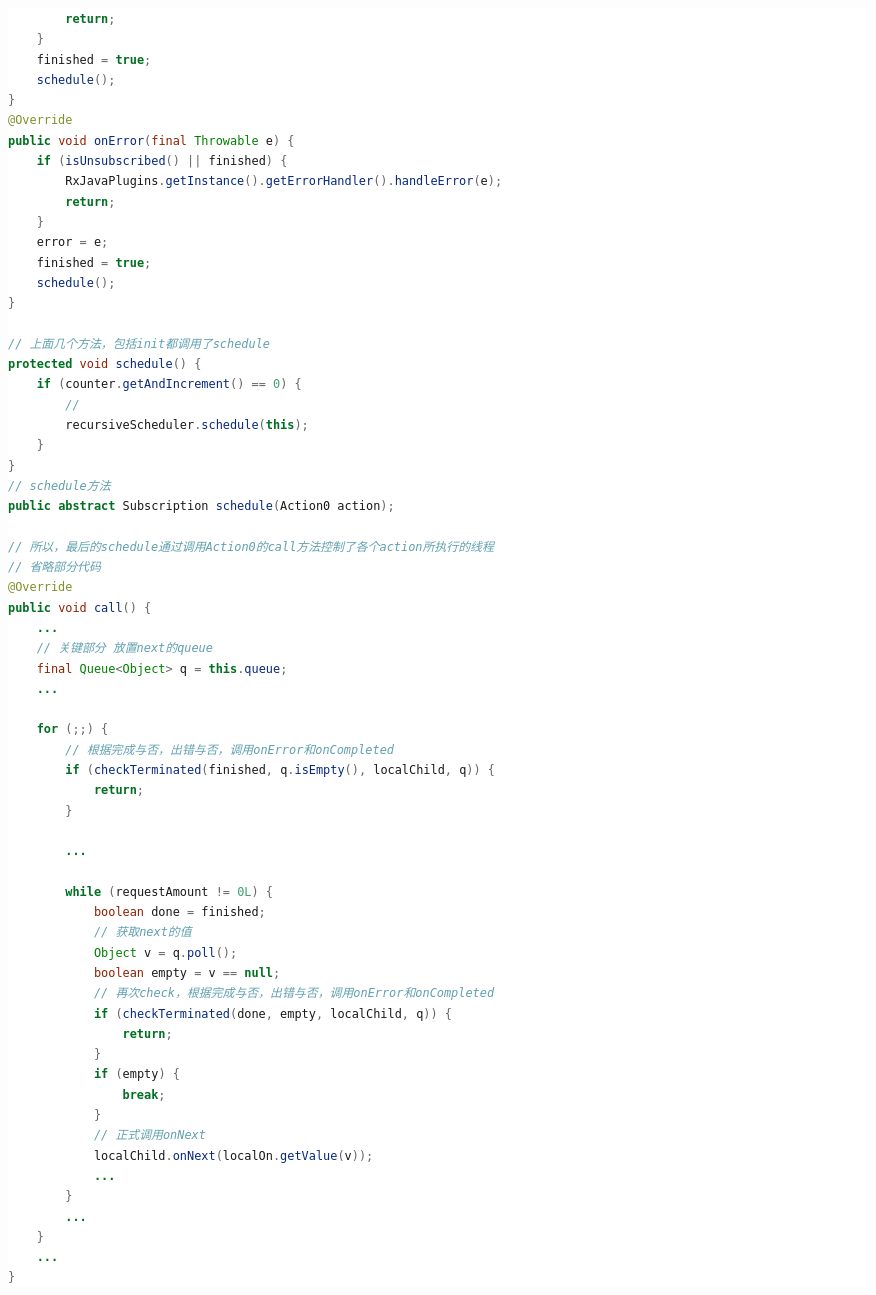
 ```Java
        return;
    }
    finished = true;
    schedule();
}
@Override
public void onError(final Throwable e) {
    if (isUnsubscribed() || finished) {
        RxJavaPlugins.getInstance().getErrorHandler().handleError(e);
        return;
    }
    error = e;
    finished = true;
    schedule();
}

// 上面几个方法，包括init都调用了schedule
protected void schedule() {
    if (counter.getAndIncrement() == 0) {
	    // 
        recursiveScheduler.schedule(this);
    }
}
// schedule方法
public abstract Subscription schedule(Action0 action);

// 所以，最后的schedule通过调用Action0的call方法控制了各个action所执行的线程
// 省略部分代码
@Override
public void call() {
	...
    // 关键部分 放置next的queue
    final Queue<Object> q = this.queue;
    ...
        
    for (;;) {
	    // 根据完成与否，出错与否，调用onError和onCompleted
        if (checkTerminated(finished, q.isEmpty(), localChild, q)) {
            return;
        }
        
        ...
        
        while (requestAmount != 0L) {
            boolean done = finished;
            // 获取next的值
            Object v = q.poll();
            boolean empty = v == null;
            // 再次check，根据完成与否，出错与否，调用onError和onCompleted
            if (checkTerminated(done, empty, localChild, q)) {
                return;
            }
            if (empty) {
                break;
            }
            // 正式调用onNext
            localChild.onNext(localOn.getValue(v));
            ...
        }
        ...
    }
    ...
}
```
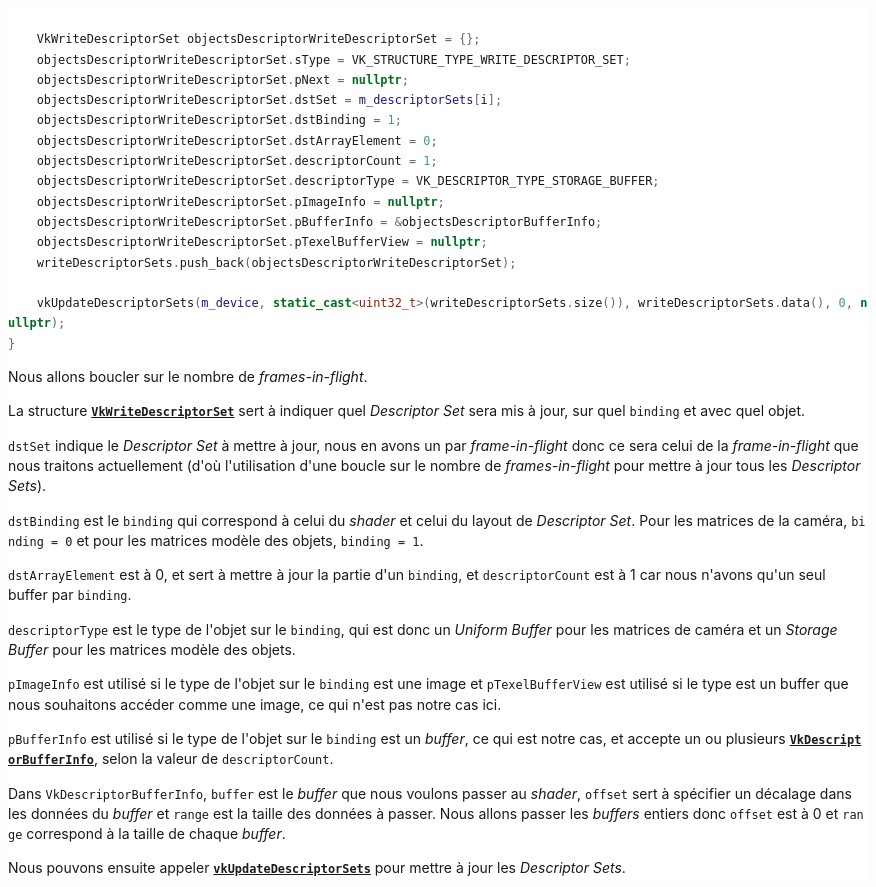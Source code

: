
 ```cpp

	VkWriteDescriptorSet objectsDescriptorWriteDescriptorSet = {};
	objectsDescriptorWriteDescriptorSet.sType = VK_STRUCTURE_TYPE_WRITE_DESCRIPTOR_SET;
	objectsDescriptorWriteDescriptorSet.pNext = nullptr;
	objectsDescriptorWriteDescriptorSet.dstSet = m_descriptorSets[i];
	objectsDescriptorWriteDescriptorSet.dstBinding = 1;
	objectsDescriptorWriteDescriptorSet.dstArrayElement = 0;
	objectsDescriptorWriteDescriptorSet.descriptorCount = 1;
	objectsDescriptorWriteDescriptorSet.descriptorType = VK_DESCRIPTOR_TYPE_STORAGE_BUFFER;
	objectsDescriptorWriteDescriptorSet.pImageInfo = nullptr;
	objectsDescriptorWriteDescriptorSet.pBufferInfo = &objectsDescriptorBufferInfo;
	objectsDescriptorWriteDescriptorSet.pTexelBufferView = nullptr;
	writeDescriptorSets.push_back(objectsDescriptorWriteDescriptorSet);

	vkUpdateDescriptorSets(m_device, static_cast<uint32_t>(writeDescriptorSets.size()), writeDescriptorSets.data(), 0, nullptr);
}
```

Nous allons boucler sur le nombre de *frames-in-flight*.

La structure [**``VkWriteDescriptorSet``**](https://registry.khronos.org/vulkan/specs/1.3-extensions/man/html/VkWriteDescriptorSet.html) sert à indiquer quel *Descriptor Set* sera mis à jour, sur quel ``binding`` et avec quel objet.

``dstSet`` indique le *Descriptor Set* à mettre à jour, nous en avons un par *frame-in-flight* donc ce sera celui de la *frame-in-flight* que nous traitons actuellement (d'où l'utilisation d'une boucle sur le nombre de *frames-in-flight* pour mettre à jour tous les *Descriptor Sets*).

``dstBinding`` est le ``binding`` qui correspond à celui du *shader* et celui du layout de *Descriptor Set*. Pour les matrices de la caméra, ``binding = 0`` et pour les matrices modèle des objets, ``binding = 1``.

``dstArrayElement`` est à 0, et sert à mettre à jour la partie d'un ``binding``, et ``descriptorCount`` est à 1 car nous n'avons qu'un seul buffer par ``binding``.

``descriptorType`` est le type de l'objet sur le ``binding``, qui est donc un *Uniform Buffer* pour les matrices de caméra et un *Storage Buffer* pour les matrices modèle des objets.

``pImageInfo`` est utilisé si le type de l'objet sur le ``binding`` est une image et ``pTexelBufferView`` est utilisé si le type est un buffer que nous souhaitons accéder comme une image, ce qui n'est pas notre cas ici.

``pBufferInfo`` est utilisé si le type de l'objet sur le ``binding`` est un *buffer*, ce qui est notre cas, et accepte un ou plusieurs [**``VkDescriptorBufferInfo``**](https://registry.khronos.org/vulkan/specs/1.3-extensions/man/html/VkDescriptorBufferInfo.html), selon la valeur de ``descriptorCount``.

Dans ``VkDescriptorBufferInfo``, ``buffer`` est le *buffer* que nous voulons passer au *shader*, ``offset`` sert à spécifier un décalage dans les données du *buffer* et ``range`` est la taille des données à passer. Nous allons passer les *buffers* entiers donc ``offset`` est à 0 et ``range`` correspond à la taille de chaque *buffer*.

Nous pouvons ensuite appeler [**``vkUpdateDescriptorSets``**](https://registry.khronos.org/vulkan/specs/1.3-extensions/man/html/vkUpdateDescriptorSets.html) pour mettre à jour les *Descriptor Sets*.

_ _ _

[Instructions for the task] If a line in the material above holds "boolean", copy it.

[Answer area]
            boolean done = finished;
            boolean empty = v == null;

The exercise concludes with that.